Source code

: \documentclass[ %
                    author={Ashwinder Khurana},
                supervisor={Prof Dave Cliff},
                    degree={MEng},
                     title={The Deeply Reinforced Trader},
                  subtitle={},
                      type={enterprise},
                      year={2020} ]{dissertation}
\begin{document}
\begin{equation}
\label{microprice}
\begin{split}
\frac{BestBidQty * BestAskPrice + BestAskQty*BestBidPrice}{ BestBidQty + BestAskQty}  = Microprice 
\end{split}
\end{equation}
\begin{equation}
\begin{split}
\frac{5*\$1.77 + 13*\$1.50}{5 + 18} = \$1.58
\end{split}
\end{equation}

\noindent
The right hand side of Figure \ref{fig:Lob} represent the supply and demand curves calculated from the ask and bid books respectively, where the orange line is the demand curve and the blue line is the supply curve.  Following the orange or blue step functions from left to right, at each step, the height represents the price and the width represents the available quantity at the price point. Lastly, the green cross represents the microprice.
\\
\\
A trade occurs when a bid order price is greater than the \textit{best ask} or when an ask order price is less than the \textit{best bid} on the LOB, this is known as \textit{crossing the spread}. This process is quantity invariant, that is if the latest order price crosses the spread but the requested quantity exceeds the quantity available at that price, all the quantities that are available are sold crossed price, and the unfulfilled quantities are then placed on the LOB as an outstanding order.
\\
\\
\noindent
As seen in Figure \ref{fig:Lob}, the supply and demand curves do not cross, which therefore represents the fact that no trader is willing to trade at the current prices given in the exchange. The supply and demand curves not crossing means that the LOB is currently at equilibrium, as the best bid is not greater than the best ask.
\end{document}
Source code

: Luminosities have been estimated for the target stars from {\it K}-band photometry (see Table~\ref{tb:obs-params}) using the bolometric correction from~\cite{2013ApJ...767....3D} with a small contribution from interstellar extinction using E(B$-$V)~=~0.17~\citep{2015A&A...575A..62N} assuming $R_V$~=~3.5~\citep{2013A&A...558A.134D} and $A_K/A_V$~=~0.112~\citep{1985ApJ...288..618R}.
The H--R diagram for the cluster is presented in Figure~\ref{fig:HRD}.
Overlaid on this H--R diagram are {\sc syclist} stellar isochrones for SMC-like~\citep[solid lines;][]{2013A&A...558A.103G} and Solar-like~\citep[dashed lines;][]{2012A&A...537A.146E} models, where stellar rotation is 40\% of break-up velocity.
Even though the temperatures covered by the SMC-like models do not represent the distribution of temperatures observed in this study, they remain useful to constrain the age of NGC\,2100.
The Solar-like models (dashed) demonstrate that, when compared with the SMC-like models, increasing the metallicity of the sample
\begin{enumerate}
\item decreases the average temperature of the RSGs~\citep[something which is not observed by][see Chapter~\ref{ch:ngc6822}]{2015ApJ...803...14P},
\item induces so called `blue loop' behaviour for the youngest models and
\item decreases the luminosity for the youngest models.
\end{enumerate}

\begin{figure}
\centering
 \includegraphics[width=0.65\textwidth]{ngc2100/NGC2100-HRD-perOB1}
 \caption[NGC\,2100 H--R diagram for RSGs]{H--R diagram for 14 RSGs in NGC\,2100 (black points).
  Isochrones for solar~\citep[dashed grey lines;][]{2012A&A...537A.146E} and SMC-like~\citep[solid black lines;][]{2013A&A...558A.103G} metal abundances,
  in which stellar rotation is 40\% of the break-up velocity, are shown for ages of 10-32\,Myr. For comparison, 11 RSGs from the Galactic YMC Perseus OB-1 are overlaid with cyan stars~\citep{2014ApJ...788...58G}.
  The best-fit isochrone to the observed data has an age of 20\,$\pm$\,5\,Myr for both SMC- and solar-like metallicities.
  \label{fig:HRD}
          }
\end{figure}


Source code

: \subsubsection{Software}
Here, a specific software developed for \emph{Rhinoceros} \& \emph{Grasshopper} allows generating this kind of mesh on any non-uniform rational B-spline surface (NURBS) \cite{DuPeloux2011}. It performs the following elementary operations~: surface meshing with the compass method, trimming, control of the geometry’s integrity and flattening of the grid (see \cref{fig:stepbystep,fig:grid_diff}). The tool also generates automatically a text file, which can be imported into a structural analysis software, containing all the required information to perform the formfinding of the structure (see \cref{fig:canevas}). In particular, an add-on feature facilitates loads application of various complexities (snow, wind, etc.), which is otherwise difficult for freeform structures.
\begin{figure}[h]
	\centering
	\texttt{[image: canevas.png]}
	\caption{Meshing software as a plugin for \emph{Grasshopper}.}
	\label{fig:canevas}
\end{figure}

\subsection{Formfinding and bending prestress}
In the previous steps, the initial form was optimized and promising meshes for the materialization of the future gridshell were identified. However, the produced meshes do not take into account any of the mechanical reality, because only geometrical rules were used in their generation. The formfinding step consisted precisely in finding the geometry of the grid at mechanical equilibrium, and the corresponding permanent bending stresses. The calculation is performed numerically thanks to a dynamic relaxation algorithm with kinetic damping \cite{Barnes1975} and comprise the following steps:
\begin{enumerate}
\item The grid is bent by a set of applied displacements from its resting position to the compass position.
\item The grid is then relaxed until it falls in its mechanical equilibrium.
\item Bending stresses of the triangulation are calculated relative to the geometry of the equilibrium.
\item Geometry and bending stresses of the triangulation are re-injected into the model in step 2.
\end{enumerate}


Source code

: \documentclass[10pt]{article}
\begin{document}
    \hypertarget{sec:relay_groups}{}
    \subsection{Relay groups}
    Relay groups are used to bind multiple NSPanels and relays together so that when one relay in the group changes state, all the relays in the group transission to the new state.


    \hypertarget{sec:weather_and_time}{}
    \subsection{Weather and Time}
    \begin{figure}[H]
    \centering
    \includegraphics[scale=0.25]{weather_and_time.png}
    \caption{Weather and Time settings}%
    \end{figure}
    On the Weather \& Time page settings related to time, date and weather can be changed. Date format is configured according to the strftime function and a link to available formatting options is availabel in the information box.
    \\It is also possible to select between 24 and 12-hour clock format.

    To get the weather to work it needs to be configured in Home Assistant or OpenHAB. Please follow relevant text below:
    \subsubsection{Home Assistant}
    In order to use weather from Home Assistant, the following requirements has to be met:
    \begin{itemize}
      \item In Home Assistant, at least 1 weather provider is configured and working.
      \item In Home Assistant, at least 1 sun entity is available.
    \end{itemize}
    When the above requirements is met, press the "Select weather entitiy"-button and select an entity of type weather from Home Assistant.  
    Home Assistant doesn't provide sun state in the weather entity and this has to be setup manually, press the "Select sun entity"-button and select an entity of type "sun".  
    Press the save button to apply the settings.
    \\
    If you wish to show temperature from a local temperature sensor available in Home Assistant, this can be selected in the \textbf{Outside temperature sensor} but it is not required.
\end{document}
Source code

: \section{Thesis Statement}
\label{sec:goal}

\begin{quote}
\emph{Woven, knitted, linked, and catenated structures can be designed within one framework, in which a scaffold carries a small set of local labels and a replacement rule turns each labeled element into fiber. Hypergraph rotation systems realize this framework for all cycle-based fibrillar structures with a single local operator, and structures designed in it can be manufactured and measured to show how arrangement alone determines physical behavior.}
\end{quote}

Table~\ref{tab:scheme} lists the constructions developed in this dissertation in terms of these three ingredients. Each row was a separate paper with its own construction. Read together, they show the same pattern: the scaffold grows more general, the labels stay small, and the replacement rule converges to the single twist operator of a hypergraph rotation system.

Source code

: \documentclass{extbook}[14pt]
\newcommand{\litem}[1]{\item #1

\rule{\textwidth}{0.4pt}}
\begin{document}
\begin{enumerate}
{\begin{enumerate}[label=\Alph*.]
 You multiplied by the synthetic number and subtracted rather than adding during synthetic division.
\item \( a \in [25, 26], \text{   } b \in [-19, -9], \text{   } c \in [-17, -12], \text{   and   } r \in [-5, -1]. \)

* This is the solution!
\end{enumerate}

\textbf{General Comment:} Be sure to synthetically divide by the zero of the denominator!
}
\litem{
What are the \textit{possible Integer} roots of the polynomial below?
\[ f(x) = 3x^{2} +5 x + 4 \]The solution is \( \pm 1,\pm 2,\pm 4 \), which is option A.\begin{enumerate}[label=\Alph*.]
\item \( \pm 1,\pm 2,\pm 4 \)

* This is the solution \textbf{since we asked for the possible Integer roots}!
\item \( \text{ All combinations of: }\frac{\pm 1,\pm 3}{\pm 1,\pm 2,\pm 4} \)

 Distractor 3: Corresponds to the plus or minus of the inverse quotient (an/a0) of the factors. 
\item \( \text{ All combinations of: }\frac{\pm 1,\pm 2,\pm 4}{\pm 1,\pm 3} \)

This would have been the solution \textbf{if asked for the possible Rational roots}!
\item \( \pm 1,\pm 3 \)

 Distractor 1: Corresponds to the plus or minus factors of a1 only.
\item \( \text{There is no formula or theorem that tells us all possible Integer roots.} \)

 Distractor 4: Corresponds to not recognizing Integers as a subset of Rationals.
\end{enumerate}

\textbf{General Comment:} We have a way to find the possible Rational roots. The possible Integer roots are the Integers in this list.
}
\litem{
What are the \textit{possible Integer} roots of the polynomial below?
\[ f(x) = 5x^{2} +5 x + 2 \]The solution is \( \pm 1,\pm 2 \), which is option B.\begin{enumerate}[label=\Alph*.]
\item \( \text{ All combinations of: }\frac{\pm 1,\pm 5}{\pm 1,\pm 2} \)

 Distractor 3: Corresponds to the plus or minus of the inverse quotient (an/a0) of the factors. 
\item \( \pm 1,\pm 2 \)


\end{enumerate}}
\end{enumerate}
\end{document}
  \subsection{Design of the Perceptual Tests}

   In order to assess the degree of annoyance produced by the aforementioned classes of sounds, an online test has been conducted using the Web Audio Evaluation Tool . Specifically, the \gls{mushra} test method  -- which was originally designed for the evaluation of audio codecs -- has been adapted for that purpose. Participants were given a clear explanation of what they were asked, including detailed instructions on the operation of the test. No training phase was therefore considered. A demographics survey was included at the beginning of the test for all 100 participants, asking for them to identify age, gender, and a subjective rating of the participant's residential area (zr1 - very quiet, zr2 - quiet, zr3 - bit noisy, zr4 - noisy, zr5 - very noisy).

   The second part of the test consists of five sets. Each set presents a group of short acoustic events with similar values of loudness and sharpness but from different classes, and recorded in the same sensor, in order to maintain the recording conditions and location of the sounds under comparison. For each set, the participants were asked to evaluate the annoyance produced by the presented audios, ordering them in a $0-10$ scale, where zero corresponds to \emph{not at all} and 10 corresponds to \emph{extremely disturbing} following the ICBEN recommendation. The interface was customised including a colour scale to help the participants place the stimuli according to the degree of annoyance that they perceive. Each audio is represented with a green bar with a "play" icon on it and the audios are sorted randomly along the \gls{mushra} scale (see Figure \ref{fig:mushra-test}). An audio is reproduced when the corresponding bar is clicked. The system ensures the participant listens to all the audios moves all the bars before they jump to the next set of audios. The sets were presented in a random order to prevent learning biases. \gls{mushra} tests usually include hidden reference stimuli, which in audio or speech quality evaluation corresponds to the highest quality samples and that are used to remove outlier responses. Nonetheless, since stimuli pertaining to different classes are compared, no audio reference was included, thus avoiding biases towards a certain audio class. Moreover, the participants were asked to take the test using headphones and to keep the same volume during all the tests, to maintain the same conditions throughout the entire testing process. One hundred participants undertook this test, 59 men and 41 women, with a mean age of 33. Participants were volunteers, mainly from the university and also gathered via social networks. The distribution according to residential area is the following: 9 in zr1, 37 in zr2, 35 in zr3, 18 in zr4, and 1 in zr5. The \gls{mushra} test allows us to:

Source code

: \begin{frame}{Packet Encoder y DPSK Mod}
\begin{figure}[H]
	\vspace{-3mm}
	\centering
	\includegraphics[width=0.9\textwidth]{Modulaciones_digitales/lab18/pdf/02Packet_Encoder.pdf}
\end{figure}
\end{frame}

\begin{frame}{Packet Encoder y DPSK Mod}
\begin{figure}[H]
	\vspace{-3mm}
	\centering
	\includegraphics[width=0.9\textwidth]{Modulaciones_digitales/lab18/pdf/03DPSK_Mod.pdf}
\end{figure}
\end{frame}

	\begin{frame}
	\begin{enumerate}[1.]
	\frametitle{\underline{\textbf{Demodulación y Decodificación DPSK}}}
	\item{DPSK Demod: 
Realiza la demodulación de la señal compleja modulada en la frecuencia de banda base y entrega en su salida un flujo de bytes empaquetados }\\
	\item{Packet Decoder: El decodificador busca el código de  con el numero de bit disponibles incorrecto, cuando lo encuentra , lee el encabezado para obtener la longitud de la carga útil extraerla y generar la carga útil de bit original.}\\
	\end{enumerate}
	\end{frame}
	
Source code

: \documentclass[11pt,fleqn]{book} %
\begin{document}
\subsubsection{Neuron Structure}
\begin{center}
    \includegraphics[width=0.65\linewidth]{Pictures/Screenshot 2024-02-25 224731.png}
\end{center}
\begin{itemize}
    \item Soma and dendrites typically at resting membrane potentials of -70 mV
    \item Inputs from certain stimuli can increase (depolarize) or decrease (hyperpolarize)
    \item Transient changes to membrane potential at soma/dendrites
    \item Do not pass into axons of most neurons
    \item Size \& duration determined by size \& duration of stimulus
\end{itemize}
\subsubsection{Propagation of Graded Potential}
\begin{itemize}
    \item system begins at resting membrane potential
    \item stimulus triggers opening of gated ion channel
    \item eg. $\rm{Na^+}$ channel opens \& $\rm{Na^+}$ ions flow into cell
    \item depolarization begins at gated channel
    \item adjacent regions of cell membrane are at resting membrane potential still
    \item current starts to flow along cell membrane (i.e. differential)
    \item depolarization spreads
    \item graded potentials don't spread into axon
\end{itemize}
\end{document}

────────────────

ACTIVITY = Look for "caption" in each line of the material, then copy the lines where it is found.

WORKED SOLUTION =
 \caption[NGC\,2100 H--R diagram for RSGs]{H--R diagram for 14 RSGs in NGC\,2100 (black points).
	\caption{Meshing software as a plugin for \emph{Grasshopper}.}
    \caption{Weather and Time settings}%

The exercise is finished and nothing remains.